== Study material ==
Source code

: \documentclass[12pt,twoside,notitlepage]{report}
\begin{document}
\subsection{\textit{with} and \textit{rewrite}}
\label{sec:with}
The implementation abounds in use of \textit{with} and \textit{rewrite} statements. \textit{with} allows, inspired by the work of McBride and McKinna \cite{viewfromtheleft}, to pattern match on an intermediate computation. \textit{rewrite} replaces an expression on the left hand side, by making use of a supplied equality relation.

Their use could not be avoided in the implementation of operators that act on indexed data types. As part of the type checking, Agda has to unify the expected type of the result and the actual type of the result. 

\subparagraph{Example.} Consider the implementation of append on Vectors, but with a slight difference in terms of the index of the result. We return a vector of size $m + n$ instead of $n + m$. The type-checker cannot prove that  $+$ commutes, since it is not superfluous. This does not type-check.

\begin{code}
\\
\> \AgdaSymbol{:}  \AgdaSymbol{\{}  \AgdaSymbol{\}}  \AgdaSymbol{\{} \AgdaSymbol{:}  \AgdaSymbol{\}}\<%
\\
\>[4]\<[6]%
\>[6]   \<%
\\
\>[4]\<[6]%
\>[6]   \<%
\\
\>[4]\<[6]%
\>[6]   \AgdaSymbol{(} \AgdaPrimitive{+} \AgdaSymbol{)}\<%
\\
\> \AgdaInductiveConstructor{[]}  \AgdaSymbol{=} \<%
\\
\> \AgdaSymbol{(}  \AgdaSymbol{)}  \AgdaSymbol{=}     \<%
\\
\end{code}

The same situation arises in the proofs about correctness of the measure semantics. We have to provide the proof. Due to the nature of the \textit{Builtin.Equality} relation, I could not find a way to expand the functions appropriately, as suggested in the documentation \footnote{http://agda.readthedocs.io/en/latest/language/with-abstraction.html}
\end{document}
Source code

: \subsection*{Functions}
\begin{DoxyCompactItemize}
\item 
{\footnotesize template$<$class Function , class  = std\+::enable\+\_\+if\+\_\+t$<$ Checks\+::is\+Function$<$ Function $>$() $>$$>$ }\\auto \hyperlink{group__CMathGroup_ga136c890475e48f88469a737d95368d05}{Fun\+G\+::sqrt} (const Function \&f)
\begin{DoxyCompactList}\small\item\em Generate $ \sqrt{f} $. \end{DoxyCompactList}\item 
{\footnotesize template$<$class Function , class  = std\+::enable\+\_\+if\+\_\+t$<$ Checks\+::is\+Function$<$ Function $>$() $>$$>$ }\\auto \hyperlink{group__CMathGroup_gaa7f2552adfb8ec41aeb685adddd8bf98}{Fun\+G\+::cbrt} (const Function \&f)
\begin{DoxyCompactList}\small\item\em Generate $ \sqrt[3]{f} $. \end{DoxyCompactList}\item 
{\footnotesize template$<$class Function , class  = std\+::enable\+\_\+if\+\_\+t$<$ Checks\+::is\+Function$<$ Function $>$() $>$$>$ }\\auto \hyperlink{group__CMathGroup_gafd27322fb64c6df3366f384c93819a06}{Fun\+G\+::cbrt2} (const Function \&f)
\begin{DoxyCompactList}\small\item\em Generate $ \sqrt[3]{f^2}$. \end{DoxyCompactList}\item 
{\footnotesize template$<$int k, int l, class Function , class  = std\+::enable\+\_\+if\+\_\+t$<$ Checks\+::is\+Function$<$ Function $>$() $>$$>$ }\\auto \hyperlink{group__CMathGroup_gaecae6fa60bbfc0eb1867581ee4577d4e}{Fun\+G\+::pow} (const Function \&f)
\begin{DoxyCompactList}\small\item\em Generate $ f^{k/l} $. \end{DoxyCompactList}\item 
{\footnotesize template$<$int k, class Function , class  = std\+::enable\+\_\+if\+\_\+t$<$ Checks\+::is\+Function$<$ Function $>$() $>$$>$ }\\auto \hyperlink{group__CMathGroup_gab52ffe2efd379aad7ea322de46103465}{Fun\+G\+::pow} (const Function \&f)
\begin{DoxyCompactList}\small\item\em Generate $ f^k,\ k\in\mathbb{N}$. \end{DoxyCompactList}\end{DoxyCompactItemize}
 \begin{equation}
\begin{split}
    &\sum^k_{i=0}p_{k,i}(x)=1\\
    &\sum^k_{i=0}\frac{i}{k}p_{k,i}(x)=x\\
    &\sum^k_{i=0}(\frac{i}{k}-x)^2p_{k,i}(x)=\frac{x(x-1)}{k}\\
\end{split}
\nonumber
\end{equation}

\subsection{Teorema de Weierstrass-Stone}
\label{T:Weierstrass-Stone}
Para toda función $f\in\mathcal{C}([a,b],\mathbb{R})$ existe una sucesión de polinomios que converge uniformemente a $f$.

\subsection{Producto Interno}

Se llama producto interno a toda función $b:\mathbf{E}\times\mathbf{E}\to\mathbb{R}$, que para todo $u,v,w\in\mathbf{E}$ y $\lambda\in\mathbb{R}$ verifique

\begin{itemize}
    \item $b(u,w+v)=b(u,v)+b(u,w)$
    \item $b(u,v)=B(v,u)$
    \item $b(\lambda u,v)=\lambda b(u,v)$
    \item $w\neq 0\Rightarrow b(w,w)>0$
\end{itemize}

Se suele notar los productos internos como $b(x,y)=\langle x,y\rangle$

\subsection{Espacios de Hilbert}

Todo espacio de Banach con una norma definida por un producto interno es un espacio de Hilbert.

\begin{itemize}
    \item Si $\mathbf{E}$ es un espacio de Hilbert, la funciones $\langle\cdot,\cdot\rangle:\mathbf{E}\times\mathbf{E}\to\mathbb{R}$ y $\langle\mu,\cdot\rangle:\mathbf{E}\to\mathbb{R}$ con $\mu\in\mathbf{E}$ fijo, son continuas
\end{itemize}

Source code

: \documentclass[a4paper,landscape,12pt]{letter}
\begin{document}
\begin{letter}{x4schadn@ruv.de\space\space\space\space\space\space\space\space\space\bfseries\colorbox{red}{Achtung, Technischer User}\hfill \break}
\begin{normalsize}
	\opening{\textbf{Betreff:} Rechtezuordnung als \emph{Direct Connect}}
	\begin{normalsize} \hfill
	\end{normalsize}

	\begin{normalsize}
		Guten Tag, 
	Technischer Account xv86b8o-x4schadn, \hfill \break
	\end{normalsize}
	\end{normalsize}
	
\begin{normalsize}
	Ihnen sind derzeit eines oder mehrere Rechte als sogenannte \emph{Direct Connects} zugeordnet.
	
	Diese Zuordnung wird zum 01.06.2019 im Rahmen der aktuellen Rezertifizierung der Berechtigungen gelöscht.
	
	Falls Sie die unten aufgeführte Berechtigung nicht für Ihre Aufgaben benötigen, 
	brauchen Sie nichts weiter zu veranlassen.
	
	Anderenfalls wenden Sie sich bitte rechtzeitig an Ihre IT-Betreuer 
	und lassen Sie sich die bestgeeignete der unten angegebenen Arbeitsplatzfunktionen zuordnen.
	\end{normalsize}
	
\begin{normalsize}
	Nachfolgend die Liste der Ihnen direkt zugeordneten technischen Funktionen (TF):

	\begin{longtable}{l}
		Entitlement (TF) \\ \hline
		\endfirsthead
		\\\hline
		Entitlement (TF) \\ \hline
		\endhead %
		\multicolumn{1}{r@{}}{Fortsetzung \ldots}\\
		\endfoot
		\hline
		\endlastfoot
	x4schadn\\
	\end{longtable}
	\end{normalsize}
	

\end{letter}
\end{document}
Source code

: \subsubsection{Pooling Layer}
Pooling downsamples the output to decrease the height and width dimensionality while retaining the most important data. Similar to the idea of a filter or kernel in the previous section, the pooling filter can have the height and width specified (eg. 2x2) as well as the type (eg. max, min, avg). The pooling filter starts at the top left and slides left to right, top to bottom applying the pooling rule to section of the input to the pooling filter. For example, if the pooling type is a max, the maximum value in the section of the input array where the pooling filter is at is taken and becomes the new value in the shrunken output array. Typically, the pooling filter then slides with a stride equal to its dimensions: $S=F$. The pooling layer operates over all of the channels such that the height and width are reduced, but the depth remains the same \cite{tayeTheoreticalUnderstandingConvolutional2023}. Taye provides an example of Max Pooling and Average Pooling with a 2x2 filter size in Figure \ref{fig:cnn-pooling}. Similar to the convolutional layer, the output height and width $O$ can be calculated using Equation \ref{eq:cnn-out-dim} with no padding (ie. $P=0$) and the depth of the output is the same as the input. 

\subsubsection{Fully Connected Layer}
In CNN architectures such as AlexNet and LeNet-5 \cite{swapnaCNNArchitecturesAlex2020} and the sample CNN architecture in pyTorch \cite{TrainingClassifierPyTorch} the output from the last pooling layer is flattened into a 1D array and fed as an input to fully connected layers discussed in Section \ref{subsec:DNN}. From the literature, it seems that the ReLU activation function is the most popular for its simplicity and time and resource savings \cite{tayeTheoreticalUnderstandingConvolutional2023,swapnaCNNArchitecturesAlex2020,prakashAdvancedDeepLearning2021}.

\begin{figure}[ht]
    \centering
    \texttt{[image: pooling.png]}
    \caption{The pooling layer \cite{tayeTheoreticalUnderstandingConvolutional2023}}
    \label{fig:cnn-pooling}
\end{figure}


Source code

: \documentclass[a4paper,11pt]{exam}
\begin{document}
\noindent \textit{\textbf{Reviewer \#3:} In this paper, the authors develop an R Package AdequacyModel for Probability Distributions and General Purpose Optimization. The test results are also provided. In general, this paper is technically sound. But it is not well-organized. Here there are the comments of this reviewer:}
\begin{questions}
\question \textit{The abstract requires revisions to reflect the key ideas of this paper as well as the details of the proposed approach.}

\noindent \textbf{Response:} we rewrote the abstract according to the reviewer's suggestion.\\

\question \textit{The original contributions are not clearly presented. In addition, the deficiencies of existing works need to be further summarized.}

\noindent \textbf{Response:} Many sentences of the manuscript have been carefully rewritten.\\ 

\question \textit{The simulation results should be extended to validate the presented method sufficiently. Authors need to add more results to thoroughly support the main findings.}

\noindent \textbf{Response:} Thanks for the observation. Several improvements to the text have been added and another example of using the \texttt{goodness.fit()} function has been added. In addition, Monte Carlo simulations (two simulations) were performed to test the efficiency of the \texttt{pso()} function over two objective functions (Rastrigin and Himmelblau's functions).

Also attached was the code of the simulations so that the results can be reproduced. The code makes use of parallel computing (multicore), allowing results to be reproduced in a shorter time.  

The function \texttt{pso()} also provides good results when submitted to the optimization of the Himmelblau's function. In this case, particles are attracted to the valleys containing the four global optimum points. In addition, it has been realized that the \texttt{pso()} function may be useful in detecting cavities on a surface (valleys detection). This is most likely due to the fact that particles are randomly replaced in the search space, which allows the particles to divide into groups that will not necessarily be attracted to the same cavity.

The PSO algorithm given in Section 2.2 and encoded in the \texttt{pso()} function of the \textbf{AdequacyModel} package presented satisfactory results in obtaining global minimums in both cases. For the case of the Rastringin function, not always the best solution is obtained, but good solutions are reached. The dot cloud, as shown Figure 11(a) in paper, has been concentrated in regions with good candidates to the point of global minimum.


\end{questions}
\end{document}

== Task requirements ==
Only lines containing the word "reviewer" matter here: count them in the entries and give the number, nothing else.

== The answer ==
2